Wherever the string "Pipeline" appears in the records, return the line that holds it.

START Records provided

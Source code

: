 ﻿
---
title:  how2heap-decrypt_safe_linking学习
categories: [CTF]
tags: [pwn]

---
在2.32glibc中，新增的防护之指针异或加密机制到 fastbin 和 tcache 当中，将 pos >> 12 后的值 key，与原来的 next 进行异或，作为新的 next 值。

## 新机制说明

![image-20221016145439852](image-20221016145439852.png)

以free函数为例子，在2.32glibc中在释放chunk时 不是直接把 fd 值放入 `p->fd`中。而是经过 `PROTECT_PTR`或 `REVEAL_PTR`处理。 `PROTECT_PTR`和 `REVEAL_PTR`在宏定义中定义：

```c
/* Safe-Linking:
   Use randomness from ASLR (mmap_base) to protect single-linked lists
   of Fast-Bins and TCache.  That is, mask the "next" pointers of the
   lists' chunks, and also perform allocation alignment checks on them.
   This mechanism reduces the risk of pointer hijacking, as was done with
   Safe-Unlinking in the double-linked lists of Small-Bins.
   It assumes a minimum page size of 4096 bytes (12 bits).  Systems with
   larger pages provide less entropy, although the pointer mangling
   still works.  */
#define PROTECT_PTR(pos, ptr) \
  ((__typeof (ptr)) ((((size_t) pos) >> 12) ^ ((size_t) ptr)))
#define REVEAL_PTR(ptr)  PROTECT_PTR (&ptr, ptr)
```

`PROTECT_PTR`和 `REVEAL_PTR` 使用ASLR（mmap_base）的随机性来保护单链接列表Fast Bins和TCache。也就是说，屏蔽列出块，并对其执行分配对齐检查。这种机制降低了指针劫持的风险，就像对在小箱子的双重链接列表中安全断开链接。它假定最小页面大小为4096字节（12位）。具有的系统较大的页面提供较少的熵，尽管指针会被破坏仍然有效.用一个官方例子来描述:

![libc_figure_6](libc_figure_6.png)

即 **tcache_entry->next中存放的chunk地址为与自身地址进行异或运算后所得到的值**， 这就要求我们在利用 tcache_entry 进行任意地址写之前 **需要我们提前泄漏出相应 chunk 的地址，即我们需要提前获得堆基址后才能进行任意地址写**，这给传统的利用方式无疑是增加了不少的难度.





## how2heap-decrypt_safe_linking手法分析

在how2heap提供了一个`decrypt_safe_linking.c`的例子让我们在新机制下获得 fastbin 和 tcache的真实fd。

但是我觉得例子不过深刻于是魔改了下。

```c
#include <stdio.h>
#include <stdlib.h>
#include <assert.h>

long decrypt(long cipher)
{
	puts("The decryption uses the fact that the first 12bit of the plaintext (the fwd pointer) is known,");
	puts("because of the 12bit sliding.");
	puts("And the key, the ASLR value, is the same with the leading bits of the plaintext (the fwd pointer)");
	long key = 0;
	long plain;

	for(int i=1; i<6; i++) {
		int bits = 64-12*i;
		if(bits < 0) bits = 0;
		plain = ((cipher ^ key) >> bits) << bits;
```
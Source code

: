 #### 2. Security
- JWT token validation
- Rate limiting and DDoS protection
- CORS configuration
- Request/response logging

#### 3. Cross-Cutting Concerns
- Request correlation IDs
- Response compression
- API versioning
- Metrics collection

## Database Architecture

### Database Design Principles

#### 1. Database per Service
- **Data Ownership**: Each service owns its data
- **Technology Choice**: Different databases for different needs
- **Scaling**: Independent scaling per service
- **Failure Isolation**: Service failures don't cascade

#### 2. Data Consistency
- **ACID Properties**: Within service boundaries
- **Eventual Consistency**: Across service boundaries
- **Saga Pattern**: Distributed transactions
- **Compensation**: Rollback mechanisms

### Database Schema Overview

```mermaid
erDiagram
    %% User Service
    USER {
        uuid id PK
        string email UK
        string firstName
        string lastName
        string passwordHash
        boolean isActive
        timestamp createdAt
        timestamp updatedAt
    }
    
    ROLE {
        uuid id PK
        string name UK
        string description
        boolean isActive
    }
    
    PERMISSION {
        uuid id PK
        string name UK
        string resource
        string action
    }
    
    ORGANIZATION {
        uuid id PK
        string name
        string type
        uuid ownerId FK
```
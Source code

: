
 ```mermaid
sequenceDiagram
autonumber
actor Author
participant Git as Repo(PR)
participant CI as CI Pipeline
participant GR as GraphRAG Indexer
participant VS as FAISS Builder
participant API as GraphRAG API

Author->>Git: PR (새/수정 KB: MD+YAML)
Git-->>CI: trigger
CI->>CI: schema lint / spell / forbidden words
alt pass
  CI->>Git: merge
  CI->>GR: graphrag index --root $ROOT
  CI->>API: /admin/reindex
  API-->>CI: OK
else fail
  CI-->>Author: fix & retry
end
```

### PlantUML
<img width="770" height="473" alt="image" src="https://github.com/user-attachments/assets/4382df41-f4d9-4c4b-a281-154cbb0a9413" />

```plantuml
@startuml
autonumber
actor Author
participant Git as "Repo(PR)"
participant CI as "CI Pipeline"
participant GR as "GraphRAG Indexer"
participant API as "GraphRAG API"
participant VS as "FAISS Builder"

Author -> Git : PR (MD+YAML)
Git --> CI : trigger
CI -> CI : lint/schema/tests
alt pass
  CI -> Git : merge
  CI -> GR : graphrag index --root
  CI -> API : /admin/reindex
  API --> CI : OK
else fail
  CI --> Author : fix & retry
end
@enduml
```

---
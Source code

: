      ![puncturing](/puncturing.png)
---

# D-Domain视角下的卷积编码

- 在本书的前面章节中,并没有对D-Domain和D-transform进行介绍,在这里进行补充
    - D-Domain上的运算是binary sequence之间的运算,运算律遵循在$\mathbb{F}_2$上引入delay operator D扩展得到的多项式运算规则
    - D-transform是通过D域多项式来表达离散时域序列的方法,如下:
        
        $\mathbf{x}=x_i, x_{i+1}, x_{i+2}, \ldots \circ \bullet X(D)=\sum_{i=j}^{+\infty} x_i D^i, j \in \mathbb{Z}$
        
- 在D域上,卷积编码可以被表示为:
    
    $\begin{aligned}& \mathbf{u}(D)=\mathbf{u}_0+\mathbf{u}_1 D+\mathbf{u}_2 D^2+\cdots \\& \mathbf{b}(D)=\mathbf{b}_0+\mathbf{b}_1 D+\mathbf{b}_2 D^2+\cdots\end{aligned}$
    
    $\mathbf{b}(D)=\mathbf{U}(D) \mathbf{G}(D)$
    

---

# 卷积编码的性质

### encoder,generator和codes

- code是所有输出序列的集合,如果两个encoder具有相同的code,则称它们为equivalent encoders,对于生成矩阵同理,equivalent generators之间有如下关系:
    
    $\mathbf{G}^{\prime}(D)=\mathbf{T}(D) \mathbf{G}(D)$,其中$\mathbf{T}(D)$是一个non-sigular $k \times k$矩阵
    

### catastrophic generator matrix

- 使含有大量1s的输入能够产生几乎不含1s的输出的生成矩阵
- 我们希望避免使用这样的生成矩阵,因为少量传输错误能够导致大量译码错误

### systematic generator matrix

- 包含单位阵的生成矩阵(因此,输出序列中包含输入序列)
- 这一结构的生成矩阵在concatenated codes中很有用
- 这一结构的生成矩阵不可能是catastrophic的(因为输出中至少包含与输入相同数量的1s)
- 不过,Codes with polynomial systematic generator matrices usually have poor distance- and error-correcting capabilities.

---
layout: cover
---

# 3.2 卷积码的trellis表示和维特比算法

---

END Records provided

▶ **Completed exercise**:
participant CI as CI Pipeline
participant CI as "CI Pipeline"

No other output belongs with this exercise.